“Platform digital tidak bisa kita biarkan berjalan tanpa aturan. Jika tidak ada regulasi, maka persaingan antara media sosial dan televisi hanya akan menciptakan ketidakadilan. Negara perlu hadir sebagai penyeimbang,” terang Gilang.
FGD di Semarang ini merupakan forum kedua setelah sebelumnya terselenggara di Kota Bandung. Rangkaian diskusi tersebut nantinya akan menjadi rekomendasi resmi ATVSI untuk disampaikan kepada Komisi I DPR RI dalam pembahasan revisi UU Penyiaran.

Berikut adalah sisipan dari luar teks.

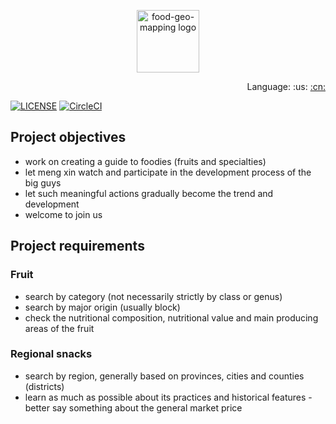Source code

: <p align="center"><a href="https://www.ihoey.com" target="_blank" rel="noopener noreferrer"><img width="100" src="https://www.ihoey.com/static/logo.png" alt="food-geo-mapping logo"></a></p>

<div align="right">
    Language: :us:
    <a title="Chinese" href="README.md">
    :cn:
    </a>
</div>

[![LICENSE](https://img.shields.io/badge/license-Anti%20996-blue.svg?style=flat-square)](/LICENSE)
[![CircleCI](https://circleci.com/gh/DreamStacks/food-geo-mapping.svg?style=svg)](https://circleci.com/gh/DreamStacks/food-geo-mapping)

## Project objectives

- work on creating a guide to foodies (fruits and specialties)
- let meng xin watch and participate in the development process of the big guys
- let such meaningful actions gradually become the trend and development
- welcome to join us

## Project requirements

### Fruit

- search by category (not necessarily strictly by class or genus)
- search by major origin (usually block)
- check the nutritional composition, nutritional value and main producing areas of the fruit

### Regional snacks

- search by region, generally based on provinces, cities and counties (districts)
- learn as much as possible about its practices and historical features
  -better say something about the general market price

Rektor Untag Semarang, Prof. Suparno, menilai revisi regulasi penyiaran adalah langkah tepat untuk mengimbangi perubahan zaman.

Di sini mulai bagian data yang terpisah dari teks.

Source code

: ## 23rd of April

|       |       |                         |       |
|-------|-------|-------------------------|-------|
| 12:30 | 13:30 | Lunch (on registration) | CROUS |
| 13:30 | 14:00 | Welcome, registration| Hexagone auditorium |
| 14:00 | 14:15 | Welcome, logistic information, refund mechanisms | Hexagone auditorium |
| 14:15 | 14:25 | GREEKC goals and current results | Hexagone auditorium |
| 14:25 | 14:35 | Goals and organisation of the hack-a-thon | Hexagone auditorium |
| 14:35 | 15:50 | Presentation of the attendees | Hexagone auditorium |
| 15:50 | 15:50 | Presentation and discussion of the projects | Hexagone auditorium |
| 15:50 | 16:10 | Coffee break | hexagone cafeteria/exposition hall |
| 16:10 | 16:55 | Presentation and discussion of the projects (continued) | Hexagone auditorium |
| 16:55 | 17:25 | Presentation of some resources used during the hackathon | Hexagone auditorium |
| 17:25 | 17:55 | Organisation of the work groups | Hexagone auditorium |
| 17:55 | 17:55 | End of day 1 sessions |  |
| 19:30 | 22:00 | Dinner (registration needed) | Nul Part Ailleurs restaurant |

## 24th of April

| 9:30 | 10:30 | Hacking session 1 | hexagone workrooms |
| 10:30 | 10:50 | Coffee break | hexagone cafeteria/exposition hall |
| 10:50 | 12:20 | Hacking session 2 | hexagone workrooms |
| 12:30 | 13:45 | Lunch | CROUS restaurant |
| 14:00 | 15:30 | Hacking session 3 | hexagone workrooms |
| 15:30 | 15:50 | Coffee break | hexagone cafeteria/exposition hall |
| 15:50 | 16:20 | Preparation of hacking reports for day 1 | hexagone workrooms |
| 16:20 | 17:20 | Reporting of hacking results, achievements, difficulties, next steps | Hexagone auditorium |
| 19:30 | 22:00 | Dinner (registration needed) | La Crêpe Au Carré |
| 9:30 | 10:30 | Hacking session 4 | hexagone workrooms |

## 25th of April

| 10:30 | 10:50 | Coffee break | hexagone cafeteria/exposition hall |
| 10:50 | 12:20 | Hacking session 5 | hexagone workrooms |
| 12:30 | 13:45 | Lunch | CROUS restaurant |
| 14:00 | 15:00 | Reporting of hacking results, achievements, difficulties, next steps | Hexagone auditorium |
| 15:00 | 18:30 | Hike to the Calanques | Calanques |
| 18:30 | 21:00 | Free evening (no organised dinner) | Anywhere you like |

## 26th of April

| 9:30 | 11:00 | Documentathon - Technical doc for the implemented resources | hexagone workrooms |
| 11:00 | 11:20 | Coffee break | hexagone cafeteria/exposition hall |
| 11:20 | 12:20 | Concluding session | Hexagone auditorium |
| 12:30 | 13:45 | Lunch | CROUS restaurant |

Menurutnya, perkembangan teknologi menuntut hadirnya aturan baru yang lebih adaptif.
“Undang-Undang yang sudah berusia puluhan tahun tentu tidak bisa lagi menjawab tantangan komunikasi digital. Revisi perlu agar media tetap berada dalam koridor hukum yang jelas, sekaligus menjunjung tinggi kebenaran,” ucapnya.
Suparno menambahkan, regulasi baru nantinya tidak hanya berfungsi sebagai dasar hukum. Tetapi juga menjaga keberlangsungan industri penyiaran sekaligus ketertiban publik dalam mengonsumsi informasi.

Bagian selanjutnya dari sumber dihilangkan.